Rue de la Loi : les conseilleurs ne sont pas les payeurs

Fabrice Grosfilley - Photo Couverture

La politique, c’est une question de pression et de rapport de force. Quand on veut faire bouger un partenaire ou un adversaire, la pression consiste à dire dans les médias ce que ce partenaire ou cet adversaire devrait faire. Depuis quelques jours, la pression est donc forte sur la N-VA et surtout sur le Parti Socialiste, sur le mode “il faut que la N-VA et le PS se parlent, c’est une question de responsabilité.” Le conseil émane de Charles Michel, de Sophie Wilmès, de Maxime Prévot…. Il est martelé à longueur d’interviews dans la presse écrite, à la radio, à la télévision. Le PS devrait donc discuter avec la N-VA, une question de responsabilité politique, de respect de l’électeur, de sens de l’État. Charles Michel a même franchi un palier ce lundi matin sur la Première en estimant que s’accrocher à son programme électoral , c’est facile mais c’est faire preuve d’un manque de courage, d’une faiblesse, voire d’une lâcheté.” Faire preuve de légèreté vis à vis de son programme serait aussi une manière de tromper l’électeur, mais soit, on peut comprendre le sens de la formule : il faut se diriger vers un compromis.

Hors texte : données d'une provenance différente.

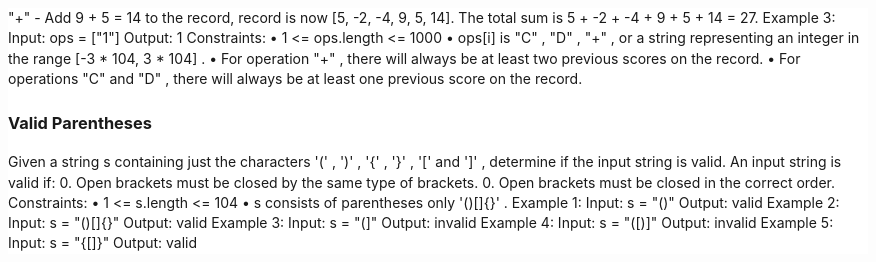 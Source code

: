 "+" - Add 9 + 5 = 14 to the record, record is now [5, -2, -4, 9, 5, 14].
The total sum is 5 + -2 + -4 + 9 + 5 + 14 = 27.
Example 3:
Input: ops = ["1"]
Output: 1
Constraints:
• 1 <= ops.length <= 1000
• ops[i] is "C" , "D" , "+" , or a string representing an integer in the range [-3 * 104, 3 * 104] .
• For operation "+" , there will always be at least two previous scores on the record.
• For operations "C" and "D" , there will always be at least one previous score on the record.




### Valid Parentheses

Given a string s containing just the characters '(' , ')' , '{' , '}' , '[' and ']' , determine if the input
string is valid.
An input string is valid if:
0. Open brackets must be closed by the same type of brackets.
0. Open brackets must be closed in the correct order.
Constraints:
• 1 <= s.length <= 104
• s consists of parentheses only '()[]{}' .
Example 1:
Input: s = "()"
Output: valid
Example 2:
Input: s = "()[]{}"
Output: valid
Example 3:
Input: s = "(]"
Output: invalid
Example 4:
Input: s = "([)]"
Output: invalid
Example 5:
Input: s = "{[]}"
Output: valid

Évidemment, on pourrait souligner que ceux qui passent du conseil à la prescription sont ceux qui ont décidé de faire un pas de coté, soit parce qu’ils sont appelés à un destin européen, dans le cas de Charles Michel, soit parce qu’ils s’estimaient jusqu’à présent hors-jeu pour une participation à un gouvernement dans le cas de Maxime Prévot. Mais soit, le Mouvement Réformateur et le cdH mettent la pression sur le parti socialiste et sur la N-VA. Parlez-vous, faites un gouvernement ensemble, c’est la meilleure solution, assurent les conseilleurs, qui ne sont pas les payeurs.

Ce que la NVA et le Parti Socialiste décident de faire ou pas, c’est à la N-VA et au Parti Socialiste que ça se décide. Avec une équation qui n’a pas bougé depuis des mois. Soit les deux grands partis décident de se rapprocher, mais leur programme sont si éloignés et les intérêts de leur électorat si opposés que cela exige beaucoup de renoncements. Soit le CD&V et l’Open VLD décident d’apporter leur concours à un gouvernement sans la N-VA. On peut faire pression pour le premier scénario comme c’est le cas ces derniers jours. On peut aussi rêver du second. On sait qu’à terme si aucun de deux n’advient, il faudra finalement envisager de convoquer de novelles élections. On pourrait aussi se rendre compte que ni la N-VA ni le PS n’ont intérêt à bouger maintenant. Parce que les deux partis sont au pouvoir dans les régions. Que ces gouvernement régionaux sont en plein travail. La Région bruxelloise a confirmé son plan climat, la Région wallonne commence un ajustement budgétaire. Si finalement le fédéral est dans la panade, ce n’est pas leur problème mais celui des partis qui siègent toujours au sein du gouvernement en affaires courantes, or ni la NVA ni le PS ne siègent dans ce gouvernement résiduel. PS et N-VA ensemble, est-ce que ça a encore du sens ? Est-ce que ça a déjà du sens ou vaut-il mieux fermer d’autres pistes pour y revenir ensuite ? Ce midi, les deux préformateurs Rudy Demotte et Geert Bourgeois ont probablement dans leurs mains quelques éléments de réponse, et ceux-ci plaident pour la fin de leur mission. Ils en feront officiellement part au palais. Le roi Philippe devra ensuite juger de l’opportunité qu’il y a à continuer, à pousser N-VA et PS vers des discussions forcées dont aucun des deux ne semble vraiment vouloir, ou de l’opportunité de tester un autre schéma. On peut donner des conseils, lancer des appels, parler de courage ou de lâcheté dans les journaux ou à la radio. Cela crée un climat, une pression, mais à la fin c’est quand même le souverain qui sera le mieux informé et indiquera la marche à suivre.